Your instructions → Without skipping or changing anything, print all the entries.

─── Data records ───

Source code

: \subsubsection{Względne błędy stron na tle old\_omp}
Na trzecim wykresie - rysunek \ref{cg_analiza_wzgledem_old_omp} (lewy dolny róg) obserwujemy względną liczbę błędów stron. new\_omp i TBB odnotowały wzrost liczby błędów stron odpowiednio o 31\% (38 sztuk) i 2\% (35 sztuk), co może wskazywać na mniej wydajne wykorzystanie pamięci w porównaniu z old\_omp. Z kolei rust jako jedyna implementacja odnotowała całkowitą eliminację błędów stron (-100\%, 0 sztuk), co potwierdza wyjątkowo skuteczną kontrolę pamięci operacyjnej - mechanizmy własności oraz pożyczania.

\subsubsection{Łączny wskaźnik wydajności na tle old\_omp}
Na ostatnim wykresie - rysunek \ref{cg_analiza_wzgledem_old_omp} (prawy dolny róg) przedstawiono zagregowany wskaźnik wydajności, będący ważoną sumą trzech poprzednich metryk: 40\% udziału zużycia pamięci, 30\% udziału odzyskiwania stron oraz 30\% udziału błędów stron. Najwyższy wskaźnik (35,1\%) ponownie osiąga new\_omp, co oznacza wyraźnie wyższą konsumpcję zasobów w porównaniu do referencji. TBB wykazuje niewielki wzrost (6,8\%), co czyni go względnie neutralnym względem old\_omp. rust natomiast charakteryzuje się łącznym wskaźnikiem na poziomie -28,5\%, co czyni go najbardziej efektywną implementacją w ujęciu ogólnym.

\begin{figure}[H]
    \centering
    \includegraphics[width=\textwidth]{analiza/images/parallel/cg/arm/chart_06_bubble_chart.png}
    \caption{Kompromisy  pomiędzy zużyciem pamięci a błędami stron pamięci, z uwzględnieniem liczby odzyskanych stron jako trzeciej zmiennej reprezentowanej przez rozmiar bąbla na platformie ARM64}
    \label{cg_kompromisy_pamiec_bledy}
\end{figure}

───

Result of this task →
Source code

: \subsubsection{Względne błędy stron na tle old\_omp}
Na trzecim wykresie - rysunek \ref{cg_analiza_wzgledem_old_omp} (lewy dolny róg) obserwujemy względną liczbę błędów stron. new\_omp i TBB odnotowały wzrost liczby błędów stron odpowiednio o 31\% (38 sztuk) i 2\% (35 sztuk), co może wskazywać na mniej wydajne wykorzystanie pamięci w porównaniu z old\_omp. Z kolei rust jako jedyna implementacja odnotowała całkowitą eliminację błędów stron (-100\%, 0 sztuk), co potwierdza wyjątkowo skuteczną kontrolę pamięci operacyjnej - mechanizmy własności oraz pożyczania.

\subsubsection{Łączny wskaźnik wydajności na tle old\_omp}
Na ostatnim wykresie - rysunek \ref{cg_analiza_wzgledem_old_omp} (prawy dolny róg) przedstawiono zagregowany wskaźnik wydajności, będący ważoną sumą trzech poprzednich metryk: 40\% udziału zużycia pamięci, 30\% udziału odzyskiwania stron oraz 30\% udziału błędów stron. Najwyższy wskaźnik (35,1\%) ponownie osiąga new\_omp, co oznacza wyraźnie wyższą konsumpcję zasobów w porównaniu do referencji. TBB wykazuje niewielki wzrost (6,8\%), co czyni go względnie neutralnym względem old\_omp. rust natomiast charakteryzuje się łącznym wskaźnikiem na poziomie -28,5\%, co czyni go najbardziej efektywną implementacją w ujęciu ogólnym.

\begin{figure}[H]
    \centering
    \includegraphics[width=\textwidth]{analiza/images/parallel/cg/arm/chart_06_bubble_chart.png}
    \caption{Kompromisy  pomiędzy zużyciem pamięci a błędami stron pamięci, z uwzględnieniem liczby odzyskanych stron jako trzeciej zmiennej reprezentowanej przez rozmiar bąbla na platformie ARM64}
    \label{cg_kompromisy_pamiec_bledy}
\end{figure}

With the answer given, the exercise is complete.